Our Legal Text Summarizer project, developed during the Airbus Hackathon, is a practical application of existing advancements in text summarization to address the challenges posed by extensive legal documents.
The model is a combination of classical transformers for text summarization and RAG (Retrieval Augmented Generation).
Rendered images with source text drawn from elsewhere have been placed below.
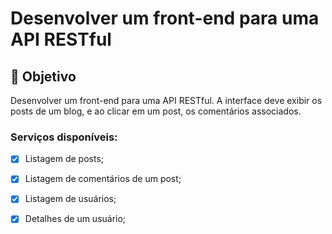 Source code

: # Desenvolver um front-end para uma API RESTful

## :dart: Objetivo

Desenvolver um front-end para uma API RESTful. A interface deve exibir os posts de um blog, e ao clicar em um post, os comentários associados.

### Serviços disponíveis:
- [x] Listagem de posts;
- [x] Listagem de comentários de um post;
- [x] Listagem de usuários;
- [x] Detalhes de um usuário;


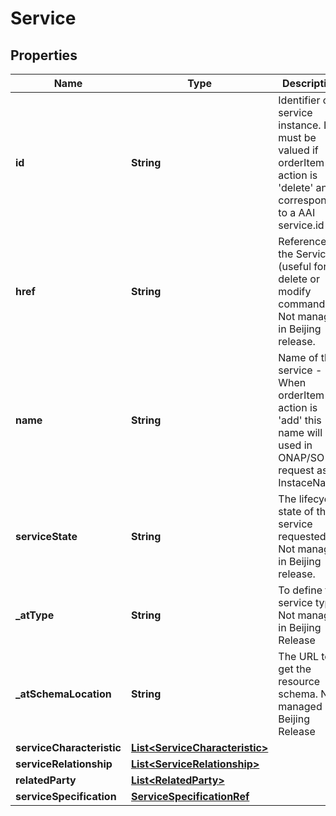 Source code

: # Service

## Properties
Name | Type | Description | Notes
------------ | ------------- | ------------- | -------------
**id** | **String** | Identifier of a service instance. It must be valued if orderItem action is &#x27;delete&#x27; and corresponds to a AAI service.id | 
**href** | **String** | Reference to the Service (useful for delete or modify command). Not managed in Beijing release. |  [optional]
**name** | **String** | Name of the service - When orderItem action is &#x27;add&#x27; this name will be used in ONAP/SO request as InstaceName. |  [optional]
**serviceState** | **String** | The lifecycle state of the service requested; Not managed in Beijing release. |  [optional]
**_atType** | **String** | To define the service type Not managed in Beijing Release |  [optional]
**_atSchemaLocation** | **String** | The URL to get the resource schema. Not managed in Beijing Release |  [optional]
**serviceCharacteristic** | [**List&lt;ServiceCharacteristic&gt;**](ServiceCharacteristic.md) |  |  [optional]
**serviceRelationship** | [**List&lt;ServiceRelationship&gt;**](ServiceRelationship.md) |  |  [optional]
**relatedParty** | [**List&lt;RelatedParty&gt;**](RelatedParty.md) |  |  [optional]
**serviceSpecification** | [**ServiceSpecificationRef**](ServiceSpecificationRef.md) |  |  [optional]
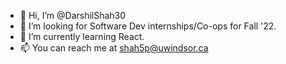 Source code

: - 👋 Hi, I’m @DarshilShah30
- 👀 I’m looking for Software Dev internships/Co-ops for Fall '22.
- 🌱 I’m currently learning React.
- 📫 You can reach me at shah5p@uwindsor.ca

<!---
DarshilShah30/DarshilShah30 is a ✨ special ✨ repository because its `README.md` (this file) appears on your GitHub profile.
You can click the Preview link to take a look at your changes.
--->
The classical transformers are the main components of the model as the RAG is quite energy hungry and we wanted to make an efficient model regarding energy consumption.
In order to use the text summarizer you must provide a config file in the yaml format :
parameters_textsum_archi:
n_brut_force: 5
models:
number: 2
models_names: ["google-t5/t5-base", "facebook/bart-base"]
models_params: [
["./weight/google-t5/tokenizer", "./weight/google-t5/t5-base"],
["./weight/facebook/tokenizer", "./weight/facebook/bart-base"]
]
modelsRAG:
chunk_size: 1000
chunk_overlap: 100
api_key: "11111111111111111111111111111111111111"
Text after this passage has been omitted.